Let $A$ be a semi-simple algebra over $\mathbb{C}$. An idempotent $x$ in $A$ is an element of $A$ such that $x^2 = x$. A minimal non-zero idempotent $y$ of $A$ is a non-zero idempotent of $A$ such that for each non-zero idempotent $x \in A$ satisfying $xy = x$ we have $x = y$. We have a linear 'transposition' map on $A$ that sends an element $x \in A$ to $x^T \in A$ with the following properties:
$1^T = 1$;
$(x^T)^T = x$ for all $x \in A$;
$(x y)^T = y^Tx^T$ for all $x,y \in A$.
Is it true that there exists a set of minimal idempotents $x_1,\dots,x_n$ in $A$ such that
$x_i^T = x_i$ for each $i \in 1,\dots,n$;
$\sum_{i=1}^n x_i= 1$;
each idempotent $y$ of $A$ such that $y^T = y$ can be written as $\sum_{j=1}^k x_{i_j}$ for some $k \leq n$ with $i_j \in 1,...,n$ for each $j \in 1,...,k$.

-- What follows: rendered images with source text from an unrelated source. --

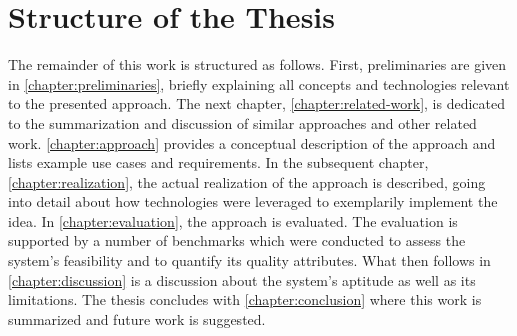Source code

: \section{Structure of the Thesis}
The remainder of this work is structured as follows. First, preliminaries are given in \autoref{chapter:preliminaries}, briefly explaining all concepts and technologies relevant to the presented approach. The next chapter, \autoref{chapter:related-work}, is dedicated to the summarization and discussion of similar approaches and other related work. \autoref{chapter:approach} provides a conceptual description of the approach and lists example use cases and requirements. In the subsequent chapter, \autoref{chapter:realization}, the actual realization of the approach is described, going into detail about how technologies were leveraged to exemplarily implement the idea. In \autoref{chapter:evaluation}, the approach is evaluated. The evaluation is supported by a number of benchmarks which were conducted to assess the system's feasibility and to quantify its quality attributes. What then follows in \autoref{chapter:discussion} is a discussion about the system's aptitude as well as its limitations. The thesis concludes with \autoref{chapter:conclusion} where this work is summarized and future work is suggested.

%
%
%
%
%
%
%
%
%
%
%
%
%
%
%
%
%
%
%
%
%
%
%
%
%
%
%
%
%
%
%
%
%
%
%
%
%
%
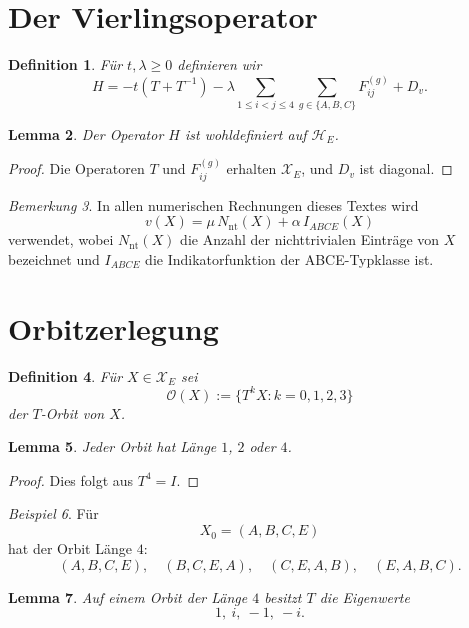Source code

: \documentclass[11pt,a4paper]{article}
\newtheorem{definition}{Definition}[section]
\newtheorem{lemma}[definition]{Lemma}
\theoremstyle{remark}
\newtheorem{remark}[definition]{Bemerkung}
\newtheorem{example}[definition]{Beispiel}
\newcommand{\XE}{\mathcal X_E}
\newcommand{\HE}{\mathcal H_E}
\begin{document}
	\section{Der Vierlingsoperator}
	
	\begin{definition}
		Für \(t,\lambda\ge 0\) definieren wir
		\[
		H
		=
		-t(T+T^{-1})
		-\lambda\sum_{1\le i<j\le 4}\sum_{g\in\{A,B,C\}}F_{ij}^{(g)}
		+D_v.
		\]
	\end{definition}
	
	\begin{lemma}
		Der Operator \(H\) ist wohldefiniert auf \(\HE\).
	\end{lemma}
	
	\begin{proof}
		Die Operatoren \(T\) und \(F_{ij}^{(g)}\) erhalten \(\XE\), und \(D_v\) ist diagonal.
	\end{proof}
	
	\begin{remark}
		In allen numerischen Rechnungen dieses Textes wird
		\[
		v(X)=\mu\,N_{\mathrm{nt}}(X)+\alpha\,I_{ABCE}(X)
		\]
		verwendet, wobei \(N_{\mathrm{nt}}(X)\) die Anzahl der nichttrivialen Einträge von \(X\) bezeichnet und \(I_{ABCE}\) die Indikatorfunktion der ABCE-Typklasse ist.
	\end{remark}
	
	\section{Orbitzerlegung}
	
	\begin{definition}
		Für \(X\in\XE\) sei
		\[
		\mathcal O(X):=\{T^kX:k=0,1,2,3\}
		\]
		der \(T\)-Orbit von \(X\).
	\end{definition}
	
	\begin{lemma}
		Jeder Orbit hat Länge \(1\), \(2\) oder \(4\).
	\end{lemma}
	
	\begin{proof}
		Dies folgt aus \(T^4=I\).
	\end{proof}
	
	\begin{example}
		Für
		\[
		X_0=(A,B,C,E)
		\]
		hat der Orbit Länge \(4\):
		\[
		(A,B,C,E),\quad (B,C,E,A),\quad (C,E,A,B),\quad (E,A,B,C).
		\]
	\end{example}
	
	\begin{lemma}
		Auf einem Orbit der Länge \(4\) besitzt \(T\) die Eigenwerte
		\[
		1,\ i,\ -1,\ -i.
		\]
	\end{lemma}
	
\end{document}
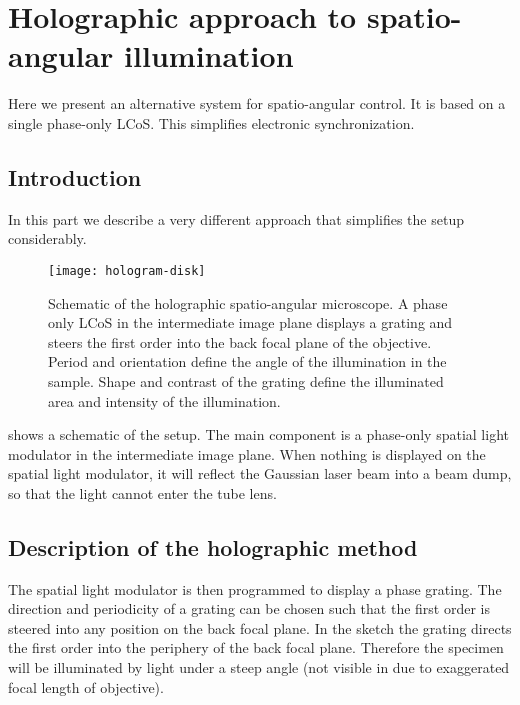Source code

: \chapter{Holographic approach to spatio-angular illumination}
\begin{summary}
  Here we present an alternative system for spatio-angular control. It
  is based on a single phase-only LCoS. This simplifies electronic
  synchronization.
\end{summary}

\section{Introduction}
In this part we describe a very different approach that simplifies the
setup considerably.

\begin{figure}[!hbt]
  \centering
  
  \texttt{[image: hologram-disk]}
  \caption{Schematic of the holographic spatio-angular microscope. A
    phase only LCoS in the intermediate image plane displays a grating
    and steers the first order into the back focal plane of the
    objective. Period and orientation define the angle of the
    illumination in the sample. Shape and contrast of the grating
    define the illuminated area and intensity of the illumination.}
  \label{fig:holo-setup3}
\end{figure}

 shows a schematic of the setup. The main
component is a phase-only spatial light modulator in the intermediate
image plane. When nothing is displayed on the spatial light modulator,
it will reflect the Gaussian laser beam into a beam dump, so that
the light cannot enter the tube lens.

\section{Description of the holographic method}
The spatial light modulator is then programmed to display a phase
grating.  The direction and periodicity of a grating can be chosen
such that the first order is steered into any position on the back
focal plane. In the sketch the grating directs the first order into
the periphery of the back focal plane. Therefore the specimen will be
illuminated by light under a steep angle (not visible in
 due to exaggerated focal length of
objective).

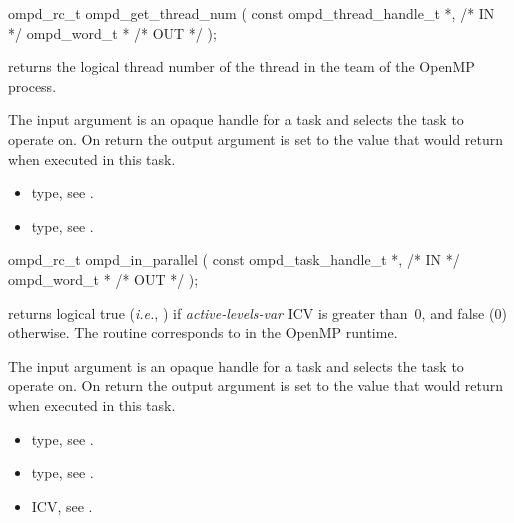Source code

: \summary

\format
\cspecificstart
\begin{boxedcode}
ompd\_rc\_t ompd\_get\_thread\_num (
  const ompd\_thread\_handle\_t *,                       /* IN */
  ompd\_word\_t *                                 /* OUT */
);
\end{boxedcode}
\cspecificend

\descr
{} returns the logical thread number of the thread in the team of the OpenMP process.


\argdesc
The input argument  is an opaque handle for a task and selects the task to operate on.
On return the output argument  is set to the value that  would return when
executed in this task.

\crossreferences
\begin{itemize}
	\item {} type, see .
	\item {} type, see .
\end{itemize}


\summary

\format
\cspecificstart
\begin{boxedcode}
ompd\_rc\_t ompd\_in\_parallel (
  const ompd\_task\_handle\_t  *,                           /* IN */
  ompd\_word\_t              *                                   /* OUT */
); 
\end{boxedcode}
\cspecificend

\descr
{} returns logical true (\textit{i.e.}, )
if \emph{active-levels-var}
ICV is greater than~0, and false (0) otherwise.
The routine corresponds to  in the OpenMP runtime.

\argdesc
The input argument  is an opaque handle for a task and selects the task to operate on.
On return the output argument  is set to the value that  would return when
executed in this task.

\crossreferences
\begin{itemize}
	\item {} type, see .
	\item {} type, see .
	\item {} ICV, see .
\end{itemize}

If $A$ is a matrix algebra and $T$ is the normal transpose on $A$, then the diagonal matrices with exactly one $1$ and $0$ elsewhere do satisfy this condition.
The product algebra $A=\Bbb{C}\times\Bbb{C}$ with $(x,y)^T:=(y,x)$ is a counter example since $A$ has only two minimal idempotents, $(1,0)$ and $(0,1)$ which are interchanged by $T$.
I expect the answer to be "yes" if you further imposed that $A\simeq\prod_{i=1}^rM_{n_i}(\Bbb{C})$ with distinct $n_i$: the "transpose map" ought to be of the form $x\mapsto g\cdot{}^tx\cdot g^{-1}$ for some $g\in A^\times$ and the usual "term by term transposition" $(x_1,\dots,x_r)\mapsto (~{}^tx_1,\dots,{}^tx_r) $.